United States District Court, D. Maryland

November 30, 2016

IN RE CTP INNOVATIONS, LLC, PATENT LITIGATION Nos. 14-cv-3894-MJG, 14-cv-3884-MJG, 14-cv-3886-MJG, 14-cv-3887-MJG, 14-cv-3888-MJG, 14-cv-3889-MJG, 14-cv-3890-MJG, 14-cv-3893-MJG, 15-cv-1469-MJG, 15-cv-1470-MJG, 15-cv-1471-MJG, 15-cv-1550-MJG, 15-cv-1646-MJG, 15-cv-1692-MJG, 15-cv-1693-MJG, 15-cv-1807-MJG, 15-cv-1813-MJG, 15-cv-1975-MJG, 15-cv-2016-MJG, 15-cv-2052-MJG, 15-cv-2389-MJG, 15-cv-2391-MJG, 15-cv-2682-MJG, 15-cv-3123-MJG, 15-cv-3124-MJG Date Event Rights Owner Individual Case Nos.

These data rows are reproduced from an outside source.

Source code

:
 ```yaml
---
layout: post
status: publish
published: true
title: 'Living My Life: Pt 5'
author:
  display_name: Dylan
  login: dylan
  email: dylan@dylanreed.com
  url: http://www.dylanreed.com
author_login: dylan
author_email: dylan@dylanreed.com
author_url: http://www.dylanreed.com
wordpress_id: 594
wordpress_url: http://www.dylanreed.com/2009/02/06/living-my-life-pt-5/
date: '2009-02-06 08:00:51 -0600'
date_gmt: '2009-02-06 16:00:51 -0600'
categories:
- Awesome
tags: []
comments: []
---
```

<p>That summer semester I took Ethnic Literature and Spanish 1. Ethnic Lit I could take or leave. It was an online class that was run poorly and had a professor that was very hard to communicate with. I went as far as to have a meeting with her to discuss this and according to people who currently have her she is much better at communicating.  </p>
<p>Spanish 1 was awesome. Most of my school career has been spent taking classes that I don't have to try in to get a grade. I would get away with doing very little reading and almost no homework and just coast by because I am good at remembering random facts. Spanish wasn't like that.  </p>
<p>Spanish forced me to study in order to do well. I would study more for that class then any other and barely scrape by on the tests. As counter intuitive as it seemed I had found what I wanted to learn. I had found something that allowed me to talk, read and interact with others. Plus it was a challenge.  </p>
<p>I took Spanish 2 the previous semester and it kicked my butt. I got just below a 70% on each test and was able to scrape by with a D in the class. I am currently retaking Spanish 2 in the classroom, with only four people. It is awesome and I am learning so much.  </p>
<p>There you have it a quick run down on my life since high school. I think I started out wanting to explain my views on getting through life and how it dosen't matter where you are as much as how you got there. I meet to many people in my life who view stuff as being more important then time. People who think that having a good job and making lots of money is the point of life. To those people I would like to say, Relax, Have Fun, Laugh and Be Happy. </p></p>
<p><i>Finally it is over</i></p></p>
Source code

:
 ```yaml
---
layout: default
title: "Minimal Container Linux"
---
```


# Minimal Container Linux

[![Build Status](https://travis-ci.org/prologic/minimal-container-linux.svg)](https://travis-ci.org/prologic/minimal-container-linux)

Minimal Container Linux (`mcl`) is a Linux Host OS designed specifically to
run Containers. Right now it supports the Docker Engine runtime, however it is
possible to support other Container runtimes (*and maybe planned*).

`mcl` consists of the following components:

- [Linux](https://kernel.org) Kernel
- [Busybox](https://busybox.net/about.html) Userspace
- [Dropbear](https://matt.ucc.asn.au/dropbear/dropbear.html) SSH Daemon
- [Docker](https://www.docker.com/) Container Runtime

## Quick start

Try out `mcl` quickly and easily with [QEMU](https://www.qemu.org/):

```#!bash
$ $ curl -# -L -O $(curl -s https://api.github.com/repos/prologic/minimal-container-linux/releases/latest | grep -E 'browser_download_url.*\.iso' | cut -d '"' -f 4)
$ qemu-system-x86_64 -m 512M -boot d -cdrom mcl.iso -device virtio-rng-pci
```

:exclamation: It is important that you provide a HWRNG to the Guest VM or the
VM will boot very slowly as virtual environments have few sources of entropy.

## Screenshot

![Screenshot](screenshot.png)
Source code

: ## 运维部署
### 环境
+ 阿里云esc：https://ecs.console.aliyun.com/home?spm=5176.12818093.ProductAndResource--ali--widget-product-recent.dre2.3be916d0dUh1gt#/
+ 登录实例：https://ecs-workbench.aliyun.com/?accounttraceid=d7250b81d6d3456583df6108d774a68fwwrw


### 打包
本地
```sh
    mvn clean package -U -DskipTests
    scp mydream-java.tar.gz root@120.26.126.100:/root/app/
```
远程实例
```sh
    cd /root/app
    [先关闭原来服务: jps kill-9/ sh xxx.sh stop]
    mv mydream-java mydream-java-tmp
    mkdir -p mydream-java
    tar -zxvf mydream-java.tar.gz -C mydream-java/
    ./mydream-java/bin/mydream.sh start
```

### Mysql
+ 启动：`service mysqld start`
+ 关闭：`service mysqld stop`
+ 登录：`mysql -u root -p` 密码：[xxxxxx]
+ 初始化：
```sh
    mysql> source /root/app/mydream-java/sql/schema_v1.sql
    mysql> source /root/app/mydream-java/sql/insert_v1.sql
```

ECF No.

          MEMORANDUM & ORDER RESOLVING MOTIONS

          Marvin J. Garbis United States District Judge

         The Court has before it the following motions:

Defendants' Consolidated Motion to Dismiss Under 35 U.S.C. Section 101 [ECF No. 343];
Defendants' Consolidated Rule 12 Motion to Dismiss or, Alternatively, for Judgment on the Pleadings [ECF No. 345]; Defendants' 12(b)(6) Motion to Dismiss Willful Infringement Claims [ECF No. 346][1]; and
Defendants' Joint Rule 12(b)(1) Motion to Dismiss for Lack of Subject Matter Jurisdiction due to Plaintiff's Lack of Standing [ECF No. 354],
together with the materials submitted relating thereto.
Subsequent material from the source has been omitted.